A second Church-instigated challenge to medical ethics has arisen as a result of a grass roots protest by anti-abortion organizations in Pennsylvania against the well-regarded St. Mary’s Medical Center of Langhorne. In this case, Dr. Stephen Smith of St. Mary’s performed an ultrasound on an expecting mother and confirmed that the fetus had polycystic kidney disease, a fatal condition in infants. Smith recommended an abortion. When the pregnant women sought a second opinion, a midwife at Mother Bachman Maternity Center in nearby Bensalem, operated by the St. Mary’s, also recommended termination. The mother refused, which was certainly her prerogative, and the infant died two hours after birth. When local abortion opponents publicized Smith’s advice, a private citizen named Joseph Trevington demanded a formal review of St. Mary’s by the local archdiocese. The results of this ethics investigation are not yet publicly known, and may never be revealed, although a diocese spokesman stated that changes in the hospital policies are to be expected.

The very decision to conduct such a moral audit displays a chilling new direction in Church practice. As a matter of doctrine, Catholic hospitals require employees to “respect and uphold the religious mission” of their institutions as “a condition for medical privileges and employment.” So, in theory, any physician endorsing abortion (or vasectomies, birth control, withdrawal of life support, etc.) while on the hospital premises should be relieved of his duties. As a matter of Catholic doctrine, Trevington and his anti-abortion brethren appear to have the better half of the theological argument, at least when it comes to consistency and the letter of the law. At the same time, allowing Church dogma to dictate the medical practices of physicians clearly violates the most basic tenets of healthcare ethics. Dr. Smith had a duty to offer advice to his patient based upon his best independent professional judgment–which he apparently did. The Hobson’s choice that he faced–either to follow the Catholic “law” enshrined as policy or to adhere to medical obligation–was unreasonable and unacceptable.

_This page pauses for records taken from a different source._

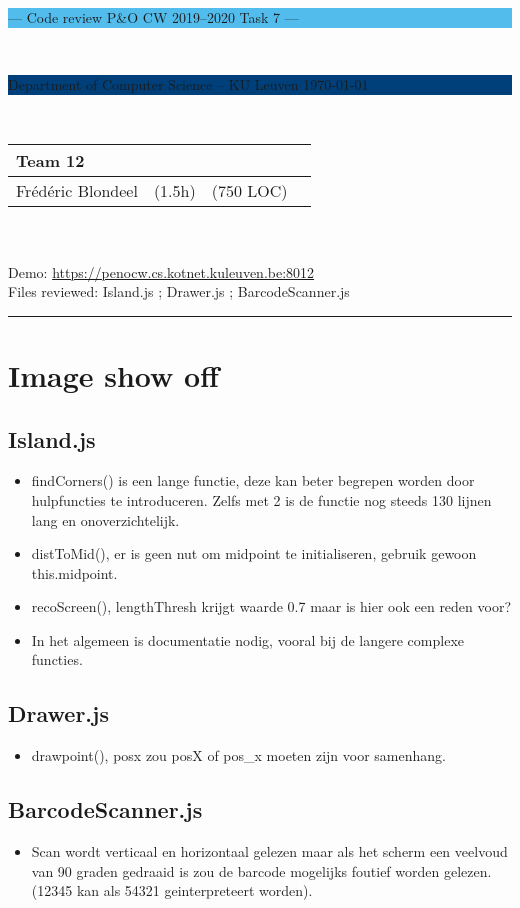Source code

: \documentclass[a4paper,11pt]{article}
\begin{document}
\noindent
\colorbox[HTML]{52BDEC}{\bfseries\parbox{\textwidth}{\centering\large
  --- Code review P\&O CW 2019--2020 Task 7 ---
}}
\\[-1mm]
\colorbox[HTML]{00407A}{\bfseries\color{white}\parbox{\textwidth}{
  Department of Computer Science -- KU Leuven
  \hfill
  \today
}}
\\

\smallskip

\noindent
\begin{tabular}{*4l}
\toprule
\multicolumn{3}{l}{\large\textbf{Team 12}} \\
\midrule
Frédéric Blondeel & (1.5h) &  (750 LOC) \\ %
\bottomrule
\hline
\end{tabular}\\
\\
Demo: \url{https://penocw.cs.kotnet.kuleuven.be:8012} \\
Files reviewed: Island.js ; Drawer.js ; BarcodeScanner.js

\noindent
{\color[HTML]{52BDEC} \rule{\linewidth}{1mm} }

\smallskip

\section{Image show off}
\subsection{Island.js}
\begin{itemize}
\item findCorners() is een lange functie, deze kan beter begrepen worden door hulpfuncties te introduceren. Zelfs met 2 is de functie nog steeds 130 lijnen lang en onoverzichtelijk.
\item distToMid(), er is geen nut om midpoint te initialiseren, gebruik gewoon this.midpoint.
\item recoScreen(), lengthThresh krijgt waarde 0.7 maar is hier ook een reden voor?
\item In het algemeen is documentatie nodig, vooral bij de langere complexe functies.
\end{itemize}
\subsection{Drawer.js}
\begin{itemize}
\item drawpoint(), posx zou posX of pos\_x moeten zijn voor samenhang.
\end{itemize}
\subsection{BarcodeScanner.js}
\begin{itemize}
\item Scan wordt verticaal en horizontaal gelezen maar als het scherm een veelvoud van 90 graden gedraaid is zou de barcode mogelijks foutief worden gelezen. (12345 kan als 54321 geinterpreteert worden). 
\end{itemize}
\end{document}

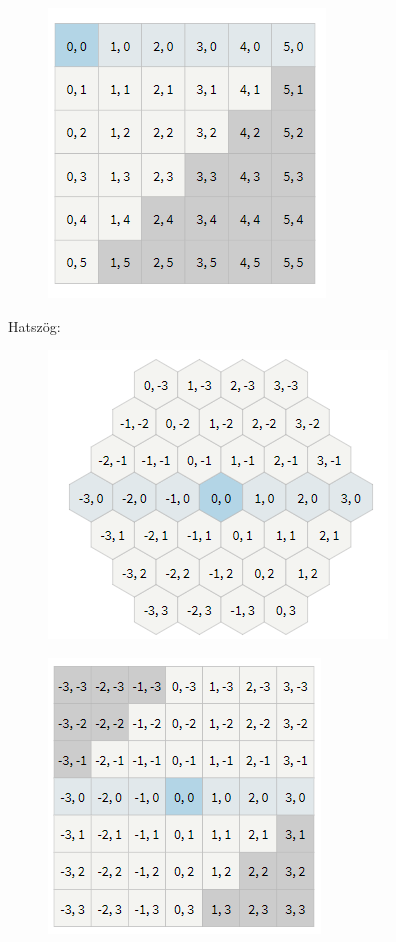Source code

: \begin{figure}[h]
\centering
\includegraphics[scale=0.5]{kepek/img_m4.png}
\caption{}
\label{fig:img_m4}
\end{figure}

\noindent Hatszög:
\begin{figure}[h]
\centering
\includegraphics[scale=0.5]{kepek/img_m5.png}
\caption{}
\label{fig:img_m5}
\end{figure}

\begin{figure}[h]
\centering
\includegraphics[scale=0.5]{kepek/img_m6.png}
\caption{}
\label{fig:img_m6}
\end{figure}

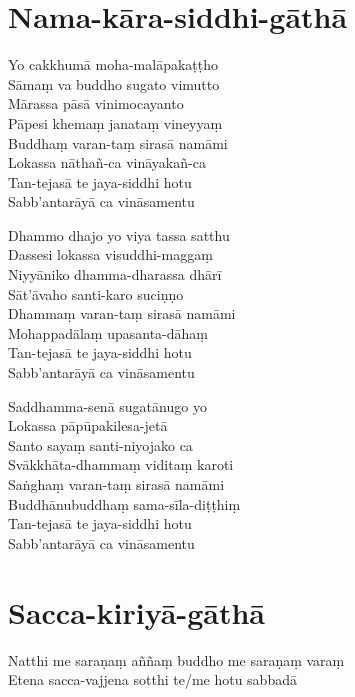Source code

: \enlargethispage{\baselineskip}

\section{Nama-kāra-siddhi-gāthā}


\begin{paritta}
Yo cakkhumā moha-malāpakaṭṭho\\
Sāmaṃ va buddho sugato vimutto\\
Mārassa pāsā vinimocayanto\\
Pāpesi khemaṃ janataṃ vineyyaṃ\\
Buddhaṃ varan-taṃ sirasā namāmi\\
Lokassa nāthañ-ca vināyakañ-ca\\
Tan-tejasā te jaya-siddhi hotu\\
Sabb'antarāyā ca vināsamentu

Dhammo dhajo yo viya tassa satthu\\
Dassesi lokassa visuddhi-maggaṃ\\
Niyyāniko dhamma-dharassa dhārī\\
Sāt'āvaho santi-karo suciṇṇo\\
Dhammaṃ varan-taṃ sirasā namāmi\\
Mohappadālaṃ upasanta-dāhaṃ\\
Tan-tejasā te jaya-siddhi hotu\\
Sabb'antarāyā ca vināsamentu

Saddhamma-senā sugatānugo yo\\
Lokassa pāpūpakilesa-jetā\\
Santo sayaṃ santi-niyojako ca\\
Svākkhāta-dhammaṃ viditaṃ karoti\\
Saṅghaṃ varan-taṃ sirasā namāmi\\
Buddhānubuddhaṃ sama-sīla-diṭṭhiṃ\\
Tan-tejasā te jaya-siddhi hotu\\
Sabb'antarāyā ca vināsamentu 
\end{paritta}

\section{Sacca-kiriyā-gāthā}


Natthi me saraṇaṃ aññaṃ buddho me saraṇaṃ varaṃ\\
Etena sacca-vajjena sotthi te/me hotu sabbadā

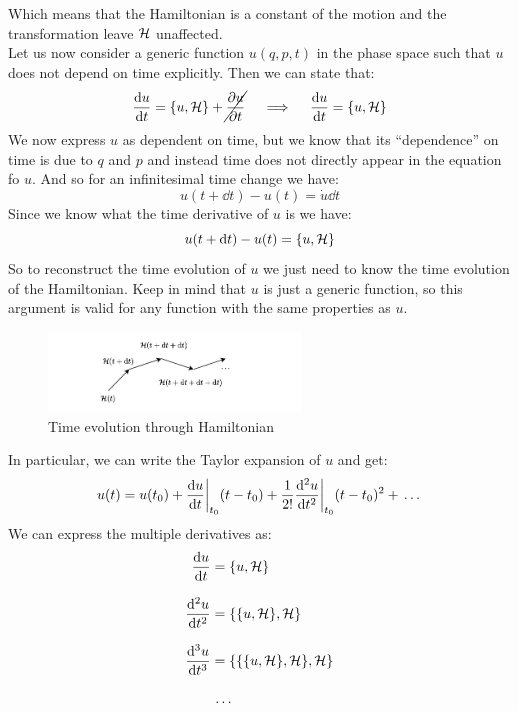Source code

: Which means that the Hamiltonian is a constant of the motion and the transformation leave $\mathcal{H}$ unaffected.\\
Let us now consider a generic function $u(q,p,t)$ in the phase space such that $u$ does not depend on time explicitly. Then we can state that:
\begin{equation}
  \dv{u}{t} = \pb{u}{\hamfun} + \cancel{\pdv{u}{t}} \quad \implies \quad  \dv{u}{t} = \pb{u}{\hamfun}
\end{equation}
We now express $u$ as dependent on time, but we know that its ``dependence'' on time is due to $q$ and $p$ and instead time does not directly appear in the equation fo $u$. And so for an infinitesimal time change we have:
\begin{equation}
  u(t+\dd{t}) - u(t) = \dot{u}\dd{t}
\end{equation}
Since we know what the time derivative of $u$ is we have:
\begin{equation}
  u(t+\dd{t}) - u(t) = \pb{u}{\hamfun}
\end{equation}
So to reconstruct the time evolution of $u$ we just need to know the time evolution of the Hamiltonian. Keep in mind that $u$ is just a generic function, so this argument is valid for any function with the same properties as $u$.
\begin{figure}[H]
  \centering
  \includegraphics[width=0.6\textwidth]{res/svg/hamiltonian_time_evolution.drawio}
  \caption{Time evolution through Hamiltonian}
\end{figure}
In particular, we can write the Taylor expansion of $u$ and get:
\begin{equation}
  u(t) = u(t_0) + \dv{u}{t}\bigg|_{t_0} (t - t_0) + \frac{1}{2!} \dv[2]{u}{t}\bigg|_{t_0} (t - t_0)^2 +  \,\dots\,
\end{equation}
We can express the multiple derivatives as:
\begin{equation}
  \begin{split}
    \dv{u}{t} &= \pb{u}{\hamfun}\\[8pt]
    \dv[2]{u}{t} &= \pb{\pb{u}{\hamfun}}{\hamfun}\\[8pt]
    \dv[3]{u}{t} &= \pb{\pb{\pb{u}{\hamfun}}{\hamfun}}{\hamfun}\\[8pt]
    & \,\dots\,
  \end{split}
\end{equation}
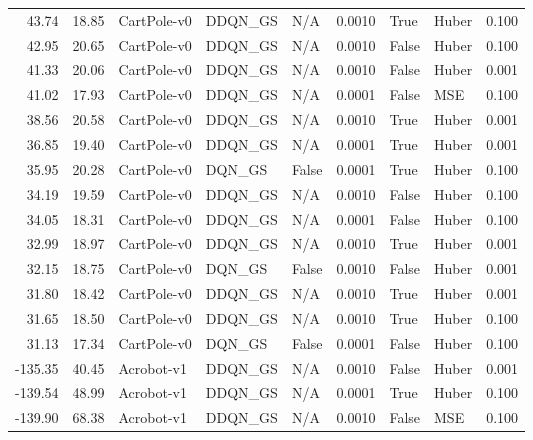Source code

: \begin{tabular}{rrlllrllr}
  43.74 &   18.85 &     CartPole-v0 &  DDQN\_GS &    N/A &  0.0010 &      True &         Huber &         0.100 \\
  42.95 &   20.65 &     CartPole-v0 &  DDQN\_GS &    N/A &  0.0010 &     False &         Huber &         0.100 \\
  41.33 &   20.06 &     CartPole-v0 &  DDQN\_GS &    N/A &  0.0010 &     False &         Huber &         0.001 \\
  41.02 &   17.93 &     CartPole-v0 &  DDQN\_GS &    N/A &  0.0001 &     False &           MSE &         0.100 \\
  38.56 &   20.58 &     CartPole-v0 &  DDQN\_GS &    N/A &  0.0010 &      True &         Huber &         0.001 \\
  36.85 &   19.40 &     CartPole-v0 &  DDQN\_GS &    N/A &  0.0001 &      True &         Huber &         0.001 \\
  35.95 &   20.28 &     CartPole-v0 &   DQN\_GS &  False &  0.0001 &      True &         Huber &         0.100 \\
  34.19 &   19.59 &     CartPole-v0 &  DDQN\_GS &    N/A &  0.0010 &     False &         Huber &         0.100 \\
  34.05 &   18.31 &     CartPole-v0 &  DDQN\_GS &    N/A &  0.0001 &     False &         Huber &         0.100 \\
  32.99 &   18.97 &     CartPole-v0 &  DDQN\_GS &    N/A &  0.0010 &      True &         Huber &         0.001 \\
  32.15 &   18.75 &     CartPole-v0 &   DQN\_GS &  False &  0.0010 &     False &         Huber &         0.001 \\
  31.80 &   18.42 &     CartPole-v0 &  DDQN\_GS &    N/A &  0.0010 &      True &         Huber &         0.001 \\
  31.65 &   18.50 &     CartPole-v0 &  DDQN\_GS &    N/A &  0.0010 &      True &         Huber &         0.100 \\
  31.13 &   17.34 &     CartPole-v0 &   DQN\_GS &  False &  0.0001 &     False &         Huber &         0.100 \\
-135.35 &   40.45 &      Acrobot-v1 &  DDQN\_GS &    N/A &  0.0010 &     False &         Huber &         0.001 \\
-139.54 &   48.99 &      Acrobot-v1 &  DDQN\_GS &    N/A &  0.0001 &      True &         Huber &         0.100 \\
-139.90 &   68.38 &      Acrobot-v1 &  DDQN\_GS &    N/A &  0.0010 &     False &           MSE &         0.100 \\

\end{tabular}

Both of these events expose the dark and unspoken (although widely understood) secret that enables Catholic hospitals to practice first-class medicine: Official Church policy on matters such as contraception and end-of-life care, like much Catholic doctrine more generally, is largely honored only in the breach. I have known many excellent physicians over the years, both religious and secular, who work at Church-run hospitals. All of them advise women taking medications that cause birth defects to use contraception and tell HIV-infected patients to use condoms. Many offer direct counseling on abortion, certainly when fetal prognosis is grim. I cannot imagine any of these gifted doctors would force-feed an unwilling cancer patient in violation of an advance directive or a health care proxy’s wishes. Much like the absurd loyalty oath that New York’s college professors–myself included–take to uphold the state’s constitution, any pledge to support Catholic doctrine on medical matters is broadly viewed as a formality to be agreed to and then summarily ignored. Historically, the Church has looked the other way. Now, by challenging this longstanding system of benign neglect, bishops and grass roots zealots may believe they will achieve ideological purity. What they are actually doing is jeopardizing both the welfare of Catholic hospitals and the public health.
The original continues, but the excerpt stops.